They knew what it was. But you put something in the closet, you forget it's there. "Years fly by," the man said. So Horton Smith's green jacket—given to him as winner of the first Masters in 1934—was "just hanging in a moldy old closet, not doing anybody any good," to further quote its co-owner, Michael Lackovic.

Now it's out of the closet and it goes on the auction block Tuesday, a piece of golf memorabilia remarkable for its historical value and its back story. Ryan Carey, whose auction company takes online bids at until Sept. 7, said, "This is the green jacket that didn't exist anymore."
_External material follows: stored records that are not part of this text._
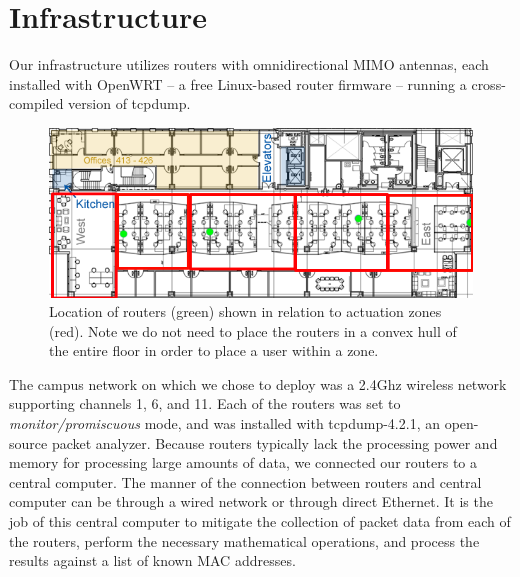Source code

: \section{Infrastructure}
Our infrastructure utilizes routers with omnidirectional MIMO antennas, each installed with OpenWRT -- a free Linux-based router firmware -- running a cross-compiled version of tcpdump.
\begin{figure}[htb]
\begin{center}
\includegraphics[width=\linewidth]{figs/floor4}
\end{center}
\caption{Location of routers (green) shown in relation to actuation zones (red). Note we do not need to place the routers in a convex hull of the entire floor in order to place a user within a zone.}
\end{figure}

The campus network on which we chose to deploy was a 2.4Ghz wireless network supporting channels 1, 6, and 11. Each of the routers was set to \emph{monitor/promiscuous} mode, and was installed with tcpdump-4.2.1, an open-source packet analyzer. Because routers typically lack the processing power and memory for processing large amounts of data, we connected our routers to a central computer. The manner of the connection between routers and central computer can be through a wired network or through direct Ethernet. It is the job of this central computer to mitigate the collection of packet data from each of the routers, perform the necessary mathematical operations, and process the results against a list of known MAC addresses.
Augusta National Golf Club first gave the Masters winner a green jacket in 1949. Sam Snead won it. That year the club also awarded jackets retroactively to the nine men who had won the previous 12 tournaments. Smith won twice, in '34 and 1936. The other winners: Gene Sarazen, Byron Nelson (twice), Henry Picard, Ralph Guldahl, Jimmy Demaret (twice), Craig Wood, Herman Keiser, and Claude Harmon.

"Of the so-called 'Original 10' jackets," Carey said, "all were accounted for except Smith's. We had kind of given up ever finding it."

Carey's company three years ago sold Doug Ford's 1957 green jacket for $62,967. Heritage Auctions two years ago sold a green jacket that may or may not have been worn by Bobby Jones for $310,700.

Lackovic, 76, a mortgage dealer in suburban Atlanta, and his brother, Tom, kept the Horton Smith jacket after the death of their mother, whose second husband had been Renshaw Smith, Horton's brother and also a professional golfer. On Horton Smith's death in 1963, the jacket passed to Renshaw, who died in 1971. For the 42 years since, the jacket has been in the Lackovic brothers' closets.

"We knew it was part of golf history," Michael Lackovic said. "But we never made a big deal out of it."

Lackovic said he called Augusta National Golf Club maybe 15 years ago to see if the club wanted the jacket for display.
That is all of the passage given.